[Extracted data entries]
########################################

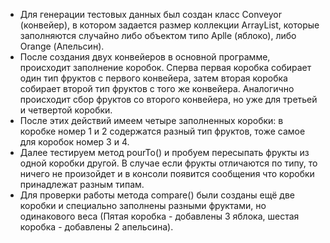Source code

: - Для генерации тестовых данных был создан класс Conveyor (конвейер), в котором задается размер коллекции ArrayList, которые заполняются случайно либо объектом типо Aplle (яблоко), либо Orange (Апельсин).
- После создания двух конвейеров в основной программе, происходит заполнение коробок. Сперва первая коробка собирает один тип фруктов с первого конвейера, затем вторая коробка собирает второй тип фруктов с того же конвейера. Аналогично происходит сбор фруктов со второго конвейера, но уже для третьей и четвертой коробки.
- После этих действий имеем четыре заполненных коробки: в коробке номер 1 и 2 содержатся разный тип фруктов, тоже самое для коробок номер 3 и 4.
- Далее тестируем метод pourTo() и пробуем пересыпать фрукты из одной коробки другой. В случае если фрукты отличаются по типу, то ничего не произойдет и в консоли появится сообщения что коробки принадлежат разным типам.
- Для проверки работы метода compare() были созданы ещё две коробки и специально заполнены разными фруктами, но одинакового веса (Пятая коробка - добавлены 3 яблока, шестая коробка - добавлены 2 апельсина).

########################################

Task ->
Please give every line above again word for word, apart from the pictures.

Solved exercise ->
Source code

: - Для генерации тестовых данных был создан класс Conveyor (конвейер), в котором задается размер коллекции ArrayList, которые заполняются случайно либо объектом типо Aplle (яблоко), либо Orange (Апельсин).
- После создания двух конвейеров в основной программе, происходит заполнение коробок. Сперва первая коробка собирает один тип фруктов с первого конвейера, затем вторая коробка собирает второй тип фруктов с того же конвейера. Аналогично происходит сбор фруктов со второго конвейера, но уже для третьей и четвертой коробки.
- После этих действий имеем четыре заполненных коробки: в коробке номер 1 и 2 содержатся разный тип фруктов, тоже самое для коробок номер 3 и 4.
- Далее тестируем метод pourTo() и пробуем пересыпать фрукты из одной коробки другой. В случае если фрукты отличаются по типу, то ничего не произойдет и в консоли появится сообщения что коробки принадлежат разным типам.
- Для проверки работы метода compare() были созданы ещё две коробки и специально заполнены разными фруктами, но одинакового веса (Пятая коробка - добавлены 3 яблока, шестая коробка - добавлены 2 апельсина).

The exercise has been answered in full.